WHAT YOU ARE ASKED TO DO: Within the records below, find each line that holds the string "secuencia", then copy it.

DATA TO USE:
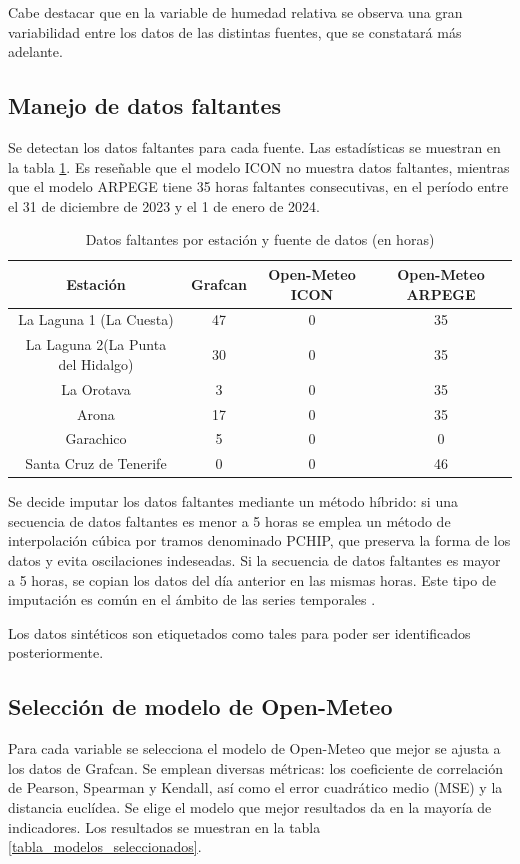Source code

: Cabe destacar que en la variable de humedad relativa se observa una gran variabilidad entre los datos de las distintas fuentes, que se constatará más adelante.

\subsection{Manejo de datos faltantes}
Se detectan los datos faltantes para cada fuente. Las estadísticas se muestran en la tabla \ref{tabla_datos_faltantes}. 
Es reseñable que el modelo ICON no muestra datos faltantes, mientras que el modelo ARPEGE tiene 35 horas faltantes consecutivas, en el período entre el 31 de diciembre de 2023 y el 1 de enero de 2024.

\begin{table}[htb]
    \centering
    \begin{tabular}{|c|c|c|c|}
        \hline
        Estación & Grafcan & Open-Meteo ICON & Open-Meteo ARPEGE \\
        \hline
        La Laguna 1 (La Cuesta) & 47 & 0 & 35 \\
        La Laguna 2(La Punta del Hidalgo) & 30 & 0 & 35 \\
        La Orotava & 3 & 0 & 35 \\
        Arona & 17 & 0 & 35 \\
        Garachico & 5 & 0 & 0 \\
        Santa Cruz de Tenerife & 0 & 0 & 46 \\
        \hline
    \end{tabular}
    \caption{Datos faltantes por estación y fuente de datos (en horas)}
    \label{tabla_datos_faltantes} 
\end{table}

Se decide imputar los datos faltantes mediante un método híbrido: si una secuencia de datos faltantes es menor a 5 horas se emplea 
un método de interpolación cúbica por tramos denominado PCHIP\cite{fritsch1980}, que preserva la forma de los datos y evita oscilaciones indeseadas.
Si la secuencia de datos faltantes es mayor a 5 horas, se copian los datos del día anterior en las mismas horas. 
Este tipo de imputación es común en el ámbito de las series temporales \cite{tawakuli2024}.

Los datos sintéticos son etiquetados como tales para poder ser identificados posteriormente.


\subsection{Selección de modelo de Open-Meteo}
Para cada variable se selecciona el modelo de Open-Meteo que mejor se ajusta a los datos de Grafcan.
Se emplean diversas métricas: los coeficiente de correlación de Pearson, Spearman y Kendall, así como el error cuadrático medio (MSE) y 
la distancia euclídea. Se elige el modelo que mejor resultados da en la mayoría de indicadores. Los resultados se muestran en la tabla \ref{tabla_modelos_seleccionados}.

RESULT BELOW:
Se decide imputar los datos faltantes mediante un método híbrido: si una secuencia de datos faltantes es menor a 5 horas se emplea 
Si la secuencia de datos faltantes es mayor a 5 horas, se copian los datos del día anterior en las mismas horas. 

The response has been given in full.